§ **Your task**
Isolate every line in the data with the string "tools" and copy it.

BEGIN

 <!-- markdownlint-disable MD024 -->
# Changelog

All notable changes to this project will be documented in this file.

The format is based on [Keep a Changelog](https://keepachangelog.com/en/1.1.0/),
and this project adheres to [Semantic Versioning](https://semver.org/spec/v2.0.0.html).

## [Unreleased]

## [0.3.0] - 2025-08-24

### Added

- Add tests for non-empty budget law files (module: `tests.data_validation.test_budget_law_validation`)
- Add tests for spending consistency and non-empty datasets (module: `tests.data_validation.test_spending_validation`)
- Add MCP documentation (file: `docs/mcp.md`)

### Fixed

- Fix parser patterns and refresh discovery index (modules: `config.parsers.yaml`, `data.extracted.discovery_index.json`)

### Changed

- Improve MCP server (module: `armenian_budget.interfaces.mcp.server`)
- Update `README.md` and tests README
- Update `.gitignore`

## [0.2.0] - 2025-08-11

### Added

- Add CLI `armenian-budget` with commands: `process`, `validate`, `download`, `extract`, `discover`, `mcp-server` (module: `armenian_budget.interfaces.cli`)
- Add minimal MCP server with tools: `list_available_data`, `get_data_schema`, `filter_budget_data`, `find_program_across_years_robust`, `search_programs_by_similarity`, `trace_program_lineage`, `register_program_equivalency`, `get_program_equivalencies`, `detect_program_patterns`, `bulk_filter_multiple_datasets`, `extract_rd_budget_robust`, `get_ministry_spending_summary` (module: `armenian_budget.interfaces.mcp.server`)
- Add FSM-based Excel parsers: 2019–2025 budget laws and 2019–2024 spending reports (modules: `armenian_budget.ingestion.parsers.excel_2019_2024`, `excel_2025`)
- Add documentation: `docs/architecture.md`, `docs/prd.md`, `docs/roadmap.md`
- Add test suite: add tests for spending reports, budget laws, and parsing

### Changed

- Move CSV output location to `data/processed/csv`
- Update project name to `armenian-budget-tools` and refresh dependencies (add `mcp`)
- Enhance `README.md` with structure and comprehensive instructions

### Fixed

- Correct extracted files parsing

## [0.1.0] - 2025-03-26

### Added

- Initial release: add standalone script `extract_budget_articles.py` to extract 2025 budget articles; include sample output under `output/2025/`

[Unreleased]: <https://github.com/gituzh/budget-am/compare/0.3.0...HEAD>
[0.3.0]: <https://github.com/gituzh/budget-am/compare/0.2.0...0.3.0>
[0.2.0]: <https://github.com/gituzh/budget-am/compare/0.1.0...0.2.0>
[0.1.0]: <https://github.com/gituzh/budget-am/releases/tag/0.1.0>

END

§ **Your response**
- Add minimal MCP server with tools: `list_available_data`, `get_data_schema`, `filter_budget_data`, `find_program_across_years_robust`, `search_programs_by_similarity`, `trace_program_lineage`, `register_program_equivalency`, `get_program_equivalencies`, `detect_program_patterns`, `bulk_filter_multiple_datasets`, `extract_rd_budget_robust`, `get_ministry_spending_summary` (module: `armenian_budget.interfaces.mcp.server`)
- Update project name to `armenian-budget-tools` and refresh dependencies (add `mcp`)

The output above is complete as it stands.